C’est la mer pour la mer
Et pour ceux qui en rêvent
Comme je fais ici. »
On peut en premier lieu admirer la simplicité de ce poème, auquel il suffit le simple mot de mer pour évoquer ce qu’il désigne, sans recourir à une description précise. L’absence complète d’adjectifs qualificatifs montre bien que ce bref poème n’a pas pour vocation de décrire un paysage, mais simplement d’évoquer, de suggérer, autrement dit de faire apparaître des images dans l’esprit du lecteur, sans que celles-ci n’aient été décrites.
Le vers adopté ici n’est pas tout à fait libre. On comptera six syllabes pour chaque vers. On remarquera également que « la mer » rime avec elle-même, et que « aussi » est repris par « ici ». On notera en outre l’assonance en [a] de « regarde » avec « voit », en « è » pour « mer » et « rêvent », et même, si on veut, la fausse assonance de « sommes » et de « poissons » (o ouvert et o nasal). Parler de vers libre s’impose dans la mesure où la rime n’est pas respectée de façon classique, mais il y a malgré une esquisse de rappels phoniques en fin de vers. Il en découle une impression d’harmonie : la mer est bien représentée comme un espace merveilleux, propice à la rêverie.
Le motif du regard est essentiel dans ce poème. Ou plutôt, l’absence de regards. Nous ne prenons que rarement conscience que les choses et les êtres continuent d’exister lorsque nous ne les regardons plus. A vrai dire, nul ne peut être tout à fait certain que les choses conservent le même aspect, la même apparence, lorsqu’elles ne sont plus sous notre regard. D’où cette interrogation très poétique : à quoi ressemble la mer lorsque personne ne la regarde ?

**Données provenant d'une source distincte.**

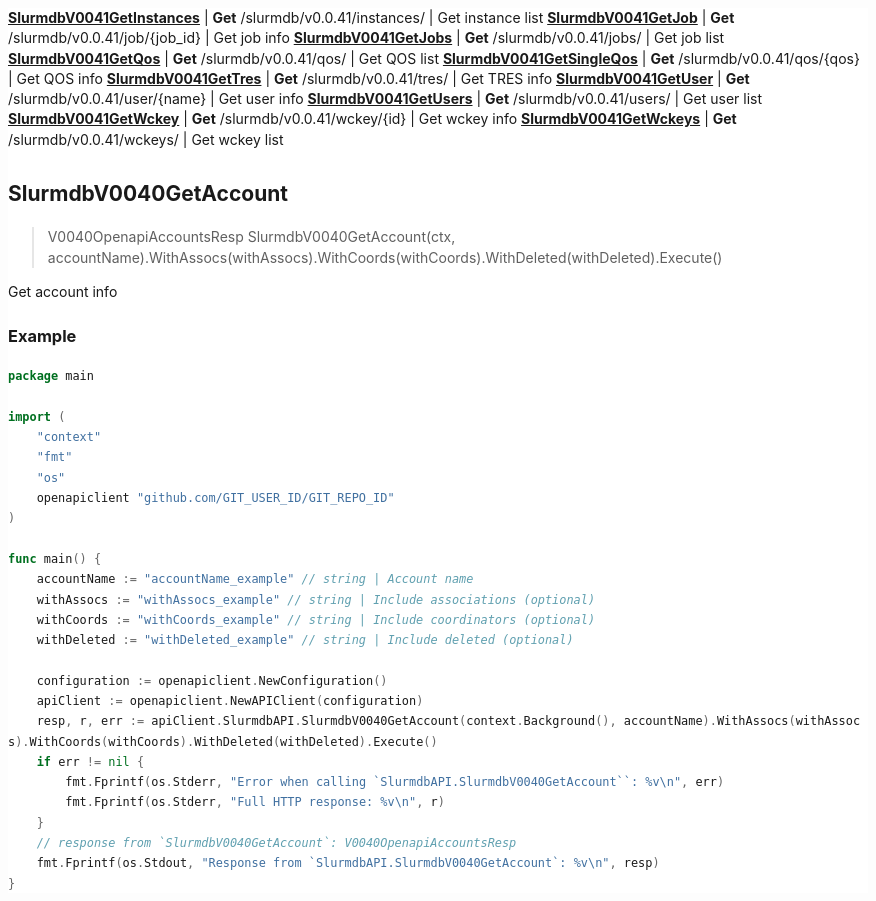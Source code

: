 [**SlurmdbV0041GetInstances**](SlurmdbAPI.md#SlurmdbV0041GetInstances) | **Get** /slurmdb/v0.0.41/instances/ | Get instance list
[**SlurmdbV0041GetJob**](SlurmdbAPI.md#SlurmdbV0041GetJob) | **Get** /slurmdb/v0.0.41/job/{job_id} | Get job info
[**SlurmdbV0041GetJobs**](SlurmdbAPI.md#SlurmdbV0041GetJobs) | **Get** /slurmdb/v0.0.41/jobs/ | Get job list
[**SlurmdbV0041GetQos**](SlurmdbAPI.md#SlurmdbV0041GetQos) | **Get** /slurmdb/v0.0.41/qos/ | Get QOS list
[**SlurmdbV0041GetSingleQos**](SlurmdbAPI.md#SlurmdbV0041GetSingleQos) | **Get** /slurmdb/v0.0.41/qos/{qos} | Get QOS info
[**SlurmdbV0041GetTres**](SlurmdbAPI.md#SlurmdbV0041GetTres) | **Get** /slurmdb/v0.0.41/tres/ | Get TRES info
[**SlurmdbV0041GetUser**](SlurmdbAPI.md#SlurmdbV0041GetUser) | **Get** /slurmdb/v0.0.41/user/{name} | Get user info
[**SlurmdbV0041GetUsers**](SlurmdbAPI.md#SlurmdbV0041GetUsers) | **Get** /slurmdb/v0.0.41/users/ | Get user list
[**SlurmdbV0041GetWckey**](SlurmdbAPI.md#SlurmdbV0041GetWckey) | **Get** /slurmdb/v0.0.41/wckey/{id} | Get wckey info
[**SlurmdbV0041GetWckeys**](SlurmdbAPI.md#SlurmdbV0041GetWckeys) | **Get** /slurmdb/v0.0.41/wckeys/ | Get wckey list



## SlurmdbV0040GetAccount

> V0040OpenapiAccountsResp SlurmdbV0040GetAccount(ctx, accountName).WithAssocs(withAssocs).WithCoords(withCoords).WithDeleted(withDeleted).Execute()

Get account info

### Example

```go
package main

import (
	"context"
	"fmt"
	"os"
	openapiclient "github.com/GIT_USER_ID/GIT_REPO_ID"
)

func main() {
	accountName := "accountName_example" // string | Account name
	withAssocs := "withAssocs_example" // string | Include associations (optional)
	withCoords := "withCoords_example" // string | Include coordinators (optional)
	withDeleted := "withDeleted_example" // string | Include deleted (optional)

	configuration := openapiclient.NewConfiguration()
	apiClient := openapiclient.NewAPIClient(configuration)
	resp, r, err := apiClient.SlurmdbAPI.SlurmdbV0040GetAccount(context.Background(), accountName).WithAssocs(withAssocs).WithCoords(withCoords).WithDeleted(withDeleted).Execute()
	if err != nil {
		fmt.Fprintf(os.Stderr, "Error when calling `SlurmdbAPI.SlurmdbV0040GetAccount``: %v\n", err)
		fmt.Fprintf(os.Stderr, "Full HTTP response: %v\n", r)
	}
	// response from `SlurmdbV0040GetAccount`: V0040OpenapiAccountsResp
	fmt.Fprintf(os.Stdout, "Response from `SlurmdbAPI.SlurmdbV0040GetAccount`: %v\n", resp)
}
```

Voici donc que la mer cesse d’être un spectacle offert au regard de l’homme. Elle n’est plus ce spectacle de vagues et d’écume que le touriste, le plaisancier ou le poète peuvent contempler à loisir. Elle n’est plus un objet. D’où cette redondance : « c’est la mer pour la mer ». La mer n’existe plus que pour elle-même. Ainsi dérobée à notre regard, elle redevient mystérieuse. Cette répétition « la mer pour la mer » joue un peu le rôle de parenthèses qui viendraient faire écran au regard de l’homme. Le regard humain est comme exclu de cette équation. Cette mer qu’on ne peut pas voir, on peut seulement la rêver.
Et nous, à quoi ressemblons-nous lorsque personne ne nous regarde ? La mer, nous dit Supervielle, est « ce que nous sommes / lorsque nul ne nous voit ». Le recours à la périphrase instaure un flou : que sommes-nous exactement quand nul ne nous voit ? Un flou, et donc un mystère. Lorsque personne ne nous regarde, nous cessons de ressembler. Nous ne sommes plus une image imprimée sur une rétine. Nous ne sommes plus cet objet d’attention, de désir, de pouvoir, d’affection que nous sommes parfois pour les autres. Nous ne sommes plus réduits à une image, à une fonction, à un type de relation. Et peut-être alors devenons-nous aussi vastes que la mer même…
(Image d’en-tête : le soleil sur la mer, photo personnelle)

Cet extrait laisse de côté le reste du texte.